With the importance of organization on data quality construction, mining of data quality detection rules has development potential more and more, but the data quality detection rules discovered by using related algorithms contain more redundant information, the workload of field experts may be increased under certain conditions, and ambiguity is easily generated when the data quality detection rules are used for subsequent data governance work. Therefore, how to reduce the rules based on the mining result of the data quality detection rules to generate the data quality detection rules which finally satisfy the conditions becomes a new development direction. Although some methods for mining data quality detection rules exist at present, redundant rules in rule sets are not reduced by combining actual service requirements and application scenarios on the basis of mining results, and from the long-term development point of view, the method cannot well adapt to the requirements of actual service scenarios, and is not beneficial to applying theoretical research results to actual services well.
Disclosure of Invention
The invention aims to overcome the defects of the prior art and provide a rule reduction method based on the mining result of the data quality detection rule, which can effectively mine the data quality detection rule existing between attributes, reduce the workload of designing and configuring the data quality detection rule by field experts, improve the working efficiency, reduce redundant rules and enable the semantics expressed by the finally generated data quality detection rule to be more accurate.

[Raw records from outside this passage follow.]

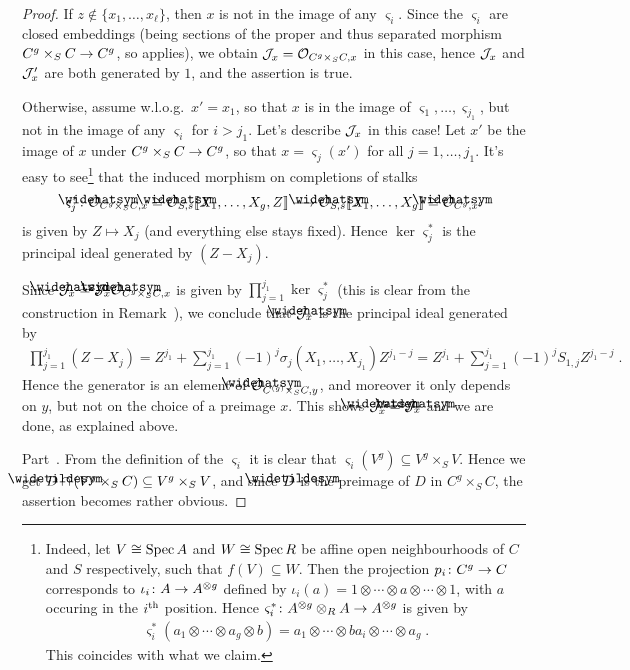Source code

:\documentclass[a4paper,parskip=half,numbers=enddot, DIV=12]{scrreprt}
\begin{document}
\begin{proof}
	 If $z\notin\{x_1,\ldots,x_\ell\}$, then $x$ is not in the image of any $\varsigma_i$. Since the $\varsigma_i$ are closed embeddings (being sections of the proper and thus separated morphism $C^g\times_SC\morphism C^g$, so \cite[Proposition~1.5.5]{alggeo1} applies), we obtain $\mathcal{J}_x=\mathcal{O}_{C^g\times_SC,x}$ in this case, hence $\mathcal{J}_x$ and $\mathcal{J}'_x$ are both generated by $1$, and the assertion is true. 
	 
	 Otherwise, assume w.l.o.g.\ $x'=x_1$, so that $x$ is in the image of $\varsigma_1,\ldots,\varsigma_{j_1}$, but not in the image of any $\varsigma_i$ for $i>j_1$. Let's describe $\mathcal{J}_x$ in this case! Let $x'$ be the image of $x$ under $C^g\times_SC\morphism C^g$, so that $x=\varsigma_j(x')$ for all $j=1,\ldots,j_1$. It's easy to see\footnote{Indeed, let $V\cong \operatorname{Spec} A$ and $W\cong \operatorname{Spec} R$ be affine open neighbourhoods of $C$ and $S$ respectively, such that $f(V)\subseteq W$. Then the projection $p_i\colon C^g\morphism C$ corresponds to $\iota_i\colon A\morphism A^{\otimes g}$ defined by $\iota_i(a)=1\otimes\cdots\otimes a\otimes\cdots\otimes 1$, with $a$ occuring in the $i^{\text{th}}$ position. Hence $\varsigma_i^*\colon A^{\otimes g}\otimes_RA\morphism A^{\otimes g}$ is given by
	 \begin{align*}
	 	\varsigma_i^*(a_1\otimes\cdots\otimes a_g\otimes b)=a_1\otimes\cdots\otimes ba_i\otimes\cdots \otimes a_g\;.
	 \end{align*}	
	 This coincides with what we claim.} that the induced morphism on completions of stalks
	 \begin{align*}
	 	\varsigma_j^*\colon \roof{\Oo}_{C^g\times_SC,x}\cong \roof{\Oo}_{S,s}\llbracket X_1,\ldots,X_g,Z\rrbracket\morphism\roof{\Oo}_{S,s}\llbracket X_1,\ldots,X_g\rrbracket\cong \roof{\Oo}_{C^g,x'}
	 \end{align*}
	 is given by $Z\mapsto X_j$ (and everything else stays fixed). Hence $\ker\varsigma_j^*$ is the principal ideal generated by $(Z-X_j)$.
	 
	 Since $\roof{\Jj}_x=\Jj_x\roof{\Oo}_{C^g\times_SC,x}$ is given by $\prod_{j=1}^{j_1}\ker\varsigma_j^*$ (this is clear from the construction in Remark~), we conclude that $\roof{\Jj}_x$ is the principal ideal generated by
	 \begin{align*}
	 	\prod_{j=1}^{j_1}(Z-X_j)=Z^{j_1}+\sum_{j=1}^{j_1}(-1)^j\sigma_j(X_1,\ldots,X_{j_1})Z^{j_1-j}=Z^{j_1}+\sum_{j=1}^{j_1}(-1)^jS_{1,j}Z^{j_1-j}\;.
	 \end{align*}
	 Hence the generator is an element of $\roof{\Oo}_{C^{(g)}\times_SC,y}$, and moreover it only depends on $y$, but not on the choice of a preimage $x$. This shows $\vphantom{\widehat{\Jj}}\roof{\Jj}'_x=\roof{\Jj}_x$ and we are done, as explained above.
	 
	 Part~. From the definition of the $\varsigma_i$ it is clear that $\varsigma_i(V^g)\subseteq V^g\times_SV$. Hence we get $\snake{D}\cap (V^g\times_SC)\subseteq V^g\times_SV$, and since $\snake{D}$ is the preimage of $D$ in $C^g\times_SC$, the assertion becomes rather obvious.
\end{proof}
\end{document}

The purpose of the invention is realized by the following technical scheme: the rule reduction method based on the data quality detection rule mining result comprises the following steps:
s1, mining based on the data quality detection rule;
s2, carrying out rule reduction on the mining result, and comprising the following sub-steps:
s21, extracting all the attributes of the rules obtained in the step S1, and taking each attribute as a vertex of the graph G;
s22, drawing the edges of the graph G according to the dependency relationship among the attributes, and assigning a weight 1 to each edge;
s23, obtaining the shortest path of all the vertexes in the graph G by using a Dijkstra algorithm;
and S24, reducing the existing data quality detection rules according to the shortest path obtained by each vertex, and removing redundant rules to obtain a final data quality detection rule set.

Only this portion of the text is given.